SCHMIDT-SALOMON: Ich habe immer wieder betont, dass die Religionen »kulturelle Schatzkammern der Menschheit« sind, in denen wir viele menschenfreundliche und kluge Elemente finden. Leider aber sind diese progressiven Anteile des Glaubens unheilbar verwoben mit tiefster Menschenverachtung und absurdesten Irrtümern. Der eigentliche Konflikt besteht doch heute längst nicht mehr zwischen denen, die an Gott glauben, und jenen, die – wie ich – die Vorstellung eines personalen Gottes als »unelegante Hypothese« ablehnen. Die Konfliktlinien verlaufen vielmehr zwischen Menschen und Gruppierungen, die meinen, die absolute Wahrheit für sich gepachtet haben, und jenen, die wissen, dass ihre Vorstellungen notwendigerweise beschränkt und fehleranfällig sind.
K.WEST: Der erste Abend innerhalb der Reihe »Mehr Licht!«, an dem Sie anwesend sein werden, nennt sich »Abschiede von Himmeln und Höllen«. Das korrespondiert inhaltlich mit Ihrem Buch »Jenseits von Gut und Böse«, mit dem Sie bekannt geworden sind. Abgesehen von dem aufrichtigen Wunsch, Ihr nächstes Buch bitte nicht »Also sprach Zarathustra« zu nennen, würde ich gern wissen, was denn gewonnen wäre, gäben wir die Moral auf. Anschaulich gefragt: Was soll mich daran hindern, einer einsamen alten Frau die Tasche wegzunehmen – wenn nicht Moral?
SCHMIDT-SALOMON: Schon Arthur Schopenhauer hat das Mitleid ins Zentrum der Ethik gerückt – und zwar zu Recht: Denn wenn wir nicht in der Lage wären, am Leid der anderen mitzuleiden und uns an ihrer Freude zu erfreuen, würden wir uns keine Gedanken über Ethik machen. Im Normalfall hindern uns schon die Spiegelneuronen in unseren Köpfen daran, der alten Dame die Tasche zu rauben. Aber auf die ethische Kraft der Empathie alleine können wir uns nicht verlassen. Deshalb haben wir Regeln aufgestellt, die ein friedliches Zusammenleben der Menschen ermöglichen sollen.

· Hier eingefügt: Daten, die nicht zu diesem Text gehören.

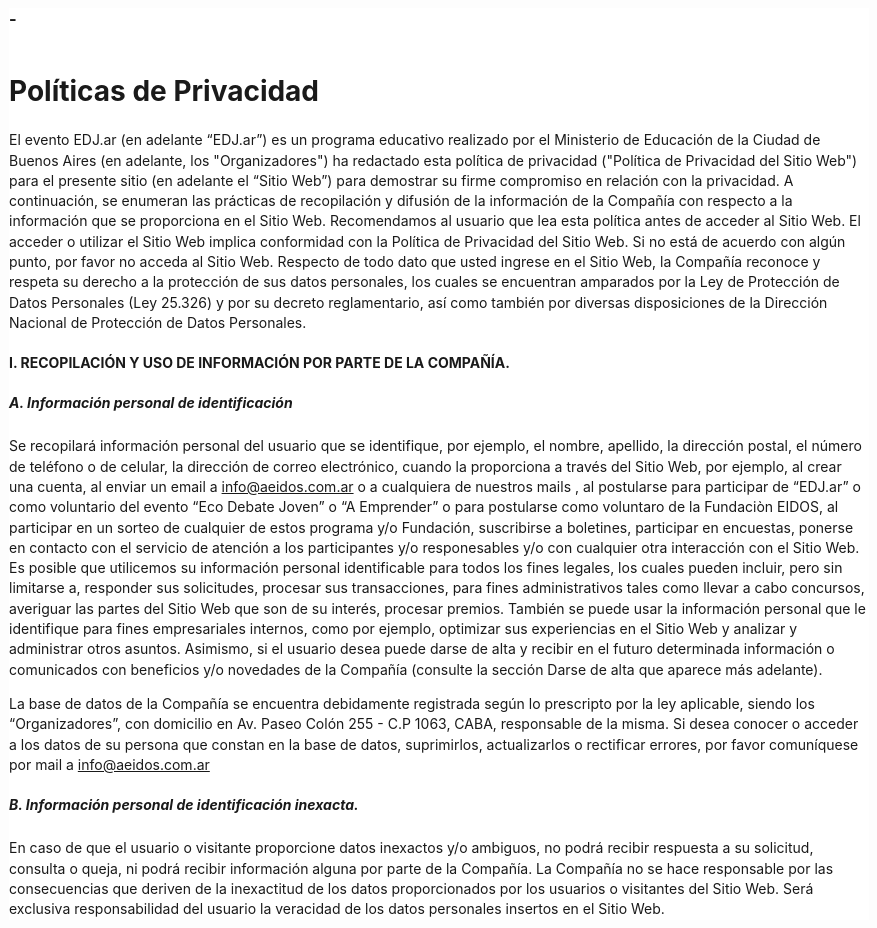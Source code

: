 ### -
Políticas de Privacidad
======

El evento EDJ.ar (en adelante “EDJ.ar”) es un programa educativo realizado por el Ministerio de Educación de la Ciudad de Buenos Aires (en adelante, los "Organizadores") ha redactado esta política de privacidad ("Política de Privacidad del Sitio Web") para el presente sitio (en adelante el “Sitio Web”) para demostrar su firme compromiso en relación con la privacidad. A continuación, se enumeran las prácticas de recopilación y difusión de la información de la Compañía con respecto a la información que se proporciona en el Sitio Web. Recomendamos al usuario que lea esta política antes de acceder al Sitio Web. El acceder o utilizar el Sitio Web implica conformidad con la Política de Privacidad del Sitio Web. Si no está de acuerdo con algún punto, por favor no acceda al Sitio Web. Respecto de todo dato que usted ingrese en el Sitio Web, la Compañía reconoce y respeta su derecho a la protección de sus datos personales, los cuales se encuentran amparados por la Ley de Protección de Datos Personales (Ley 25.326) y por su decreto reglamentario, así como también por diversas disposiciones de la Dirección Nacional de Protección de Datos Personales.

#### I. RECOPILACIÓN Y USO DE INFORMACIÓN POR PARTE DE LA COMPAÑÍA.

##### A. Información personal de identificación

Se recopilará información personal del usuario que se identifique, por ejemplo, el nombre, apellido, la dirección postal, el número de teléfono o de celular, la dirección de correo electrónico, cuando la proporciona a través del Sitio Web, por ejemplo, al crear una cuenta, al enviar un email a info@aeidos.com.ar o a cualquiera de nuestros mails , al postularse para participar de “EDJ.ar” o como voluntario del evento “Eco Debate Joven” o “A Emprender” o para postularse como voluntaro de la Fundaciòn EIDOS, al participar en un sorteo de cualquier de estos programa y/o Fundación, suscribirse a boletines, participar en encuestas, ponerse en contacto con el servicio de atención a los participantes y/o responesables y/o con cualquier otra interacción con el Sitio Web. Es posible que utilicemos su información personal identificable para todos los fines legales, los cuales pueden incluir, pero sin limitarse a, responder sus solicitudes, procesar sus transacciones, para fines administrativos tales como llevar a cabo concursos, averiguar las partes del Sitio Web que son de su interés, procesar premios. También se puede usar la información personal que le identifique para fines empresariales internos, como por ejemplo, optimizar sus experiencias en el Sitio Web y analizar y administrar otros asuntos. Asimismo, si el usuario desea puede darse de alta y recibir en el futuro determinada información o comunicados con beneficios y/o novedades de la Compañía (consulte la sección Darse de alta que aparece más adelante). 

La base de datos de la Compañía se encuentra debidamente registrada según lo prescripto por la ley aplicable, siendo los “Organizadores”,
con domicilio en Av. Paseo Colón 255 - C.P 1063, CABA, responsable de la misma. Si desea conocer o acceder a los datos de su persona que constan en la base de datos, suprimirlos, actualizarlos o rectificar errores, por favor comuníquese por mail a info@aeidos.com.ar

##### B. Información personal de identificación inexacta.

En caso de que el usuario o visitante proporcione datos inexactos y/o ambiguos, no podrá recibir respuesta a su solicitud, consulta o queja, ni podrá recibir información alguna por parte de la Compañía. La Compañía no se hace responsable por las consecuencias que deriven de la inexactitud de los datos proporcionados por los usuarios o visitantes del Sitio Web. Será exclusiva responsabilidad del usuario la veracidad de los datos personales insertos en el Sitio Web.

Der entscheidende Punkt ist nun, dass die Regeln, die einen modernen Rechtsstaat kon stituieren, ethischer Natur sind, nicht moralischer! In der philosophischen Debatte hat sich eingebürgert, dass man unter »Moral« das »gelebte sittliche Empfinden« versteht und unter »Ethik« die »kritische Reflexion« dieses »sittlichen Empfindens«. Meine eigene Unterscheidung zwischen Ethik und Moral setzt genau hier an. Ich sage: Wer moralisch denkt, der geht von den Konventionen des »sittlichen Empfindens« aus. Wer ethisch denkt, hat dieses konventionelle Denken überwunden, er verurteilt Verhaltensweisen nicht, weil sie an sich »unsittlich« wären, sondern weil sie die Interessen anderer in unangemessener Weise verletzen.

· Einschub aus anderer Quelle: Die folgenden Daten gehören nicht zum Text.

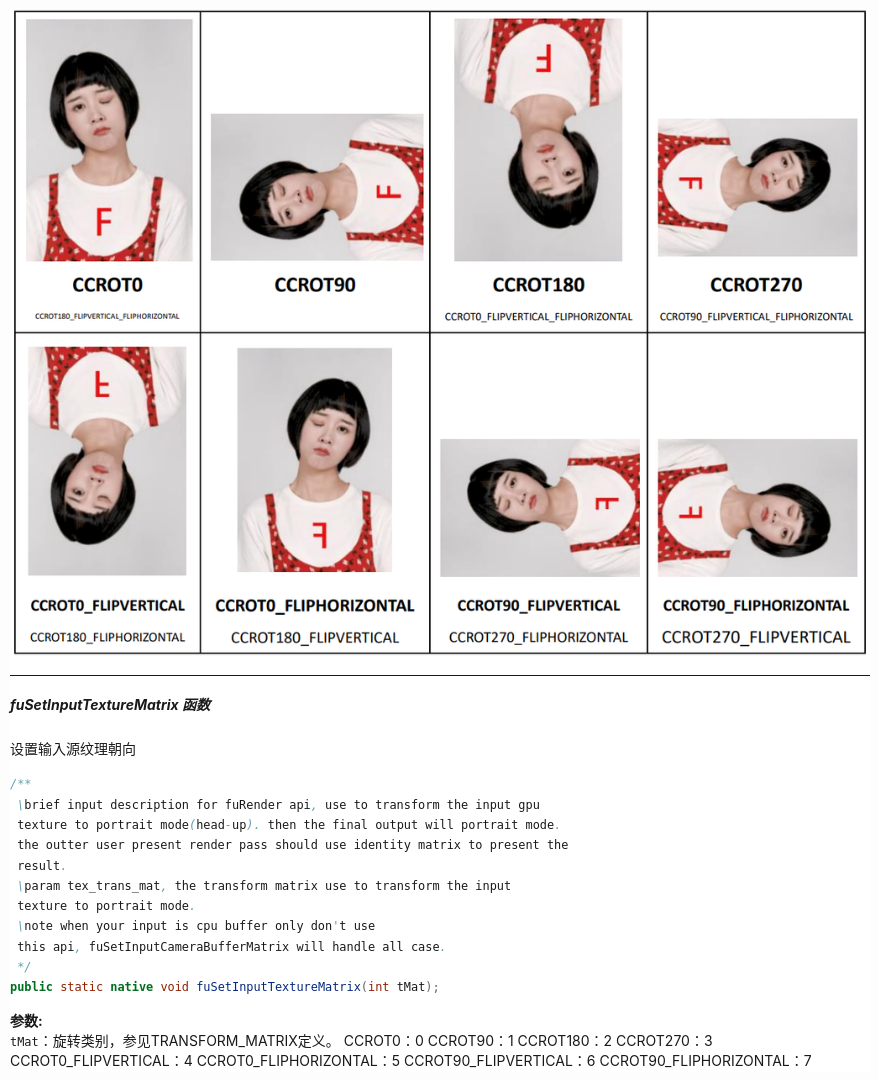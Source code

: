 ![orientationall](imgs/orientationall.png)

------

##### fuSetInputTextureMatrix 函数

设置输入源纹理朝向

```java
/**
 \brief input description for fuRender api, use to transform the input gpu
 texture to portrait mode(head-up). then the final output will portrait mode.
 the outter user present render pass should use identity matrix to present the
 result.
 \param tex_trans_mat, the transform matrix use to transform the input
 texture to portrait mode.
 \note when your input is cpu buffer only don't use
 this api, fuSetInputCameraBufferMatrix will handle all case.
 */
public static native void fuSetInputTextureMatrix(int tMat);
```
__参数:__  
`tMat`：旋转类别，参见TRANSFORM_MATRIX定义。
CCROT0：0
CCROT90：1
CCROT180：2
CCROT270：3
CCROT0_FLIPVERTICAL：4
CCROT0_FLIPHORIZONTAL：5
CCROT90_FLIPVERTICAL：6
CCROT90_FLIPHORIZONTAL：7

Was den Titel meines nächsten Buchs betrifft, kann ich Sie beruhigen: Es heißt »Vom Sinn und Unsinn des Lebens« und beruht auf Gesprächen, die ich mit meiner Tochter über die großen und kleinen Fragen des Lebens geführt habe.
K.WEST: Um den Menschen vom Druck der Moral zu befreien, entbinden Sie ihn von der Willensfreiheit. Sie sagen, diese könne gar nicht existieren, weil sie den Naturgesetzen widerspreche: keine Wirkung ohne Ursache. Nun liegt aber das Kausalitätsprinzip nicht in der Natur, sondern wird ihr vom Menschen zugeschrieben. Wieso also sollte das Kausalitätsprinzip für das Organ gelten – gemeint ist nicht das Gehirn, sondern der menschliche Geist –, das solche »Naturgesetze« doch erst erfindet?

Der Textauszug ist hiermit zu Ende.